-- WORK ITEM --
Before you return the lines below, strip out any images and keep every word as written.
*** EXTRACTED ENTRIES Section Begins ***
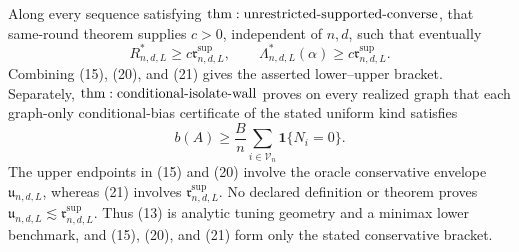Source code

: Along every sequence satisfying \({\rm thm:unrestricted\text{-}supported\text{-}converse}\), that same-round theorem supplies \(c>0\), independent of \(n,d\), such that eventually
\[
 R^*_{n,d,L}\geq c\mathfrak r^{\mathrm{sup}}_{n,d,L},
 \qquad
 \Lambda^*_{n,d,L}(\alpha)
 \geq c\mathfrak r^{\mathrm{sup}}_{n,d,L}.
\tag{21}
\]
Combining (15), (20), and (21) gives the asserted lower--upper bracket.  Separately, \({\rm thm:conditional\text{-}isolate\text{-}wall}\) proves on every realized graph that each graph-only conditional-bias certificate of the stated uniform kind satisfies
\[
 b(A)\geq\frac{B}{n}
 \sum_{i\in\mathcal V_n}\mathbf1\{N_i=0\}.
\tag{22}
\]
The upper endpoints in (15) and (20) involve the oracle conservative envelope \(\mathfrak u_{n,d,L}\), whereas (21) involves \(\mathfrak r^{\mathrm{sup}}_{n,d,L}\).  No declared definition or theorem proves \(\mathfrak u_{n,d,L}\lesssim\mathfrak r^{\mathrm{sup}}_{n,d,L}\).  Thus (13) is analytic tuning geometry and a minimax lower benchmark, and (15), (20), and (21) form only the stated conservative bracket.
*** EXTRACTED ENTRIES Section Ends ***
-- REPLY --
Source code

: Along every sequence satisfying \({\rm thm:unrestricted\text{-}supported\text{-}converse}\), that same-round theorem supplies \(c>0\), independent of \(n,d\), such that eventually
\[
 R^*_{n,d,L}\geq c\mathfrak r^{\mathrm{sup}}_{n,d,L},
 \qquad
 \Lambda^*_{n,d,L}(\alpha)
 \geq c\mathfrak r^{\mathrm{sup}}_{n,d,L}.
\tag{21}
\]
Combining (15), (20), and (21) gives the asserted lower--upper bracket.  Separately, \({\rm thm:conditional\text{-}isolate\text{-}wall}\) proves on every realized graph that each graph-only conditional-bias certificate of the stated uniform kind satisfies
\[
 b(A)\geq\frac{B}{n}
 \sum_{i\in\mathcal V_n}\mathbf1\{N_i=0\}.
\tag{22}
\]
The upper endpoints in (15) and (20) involve the oracle conservative envelope \(\mathfrak u_{n,d,L}\), whereas (21) involves \(\mathfrak r^{\mathrm{sup}}_{n,d,L}\).  No declared definition or theorem proves \(\mathfrak u_{n,d,L}\lesssim\mathfrak r^{\mathrm{sup}}_{n,d,L}\).  Thus (13) is analytic tuning geometry and a minimax lower benchmark, and (15), (20), and (21) form only the stated conservative bracket.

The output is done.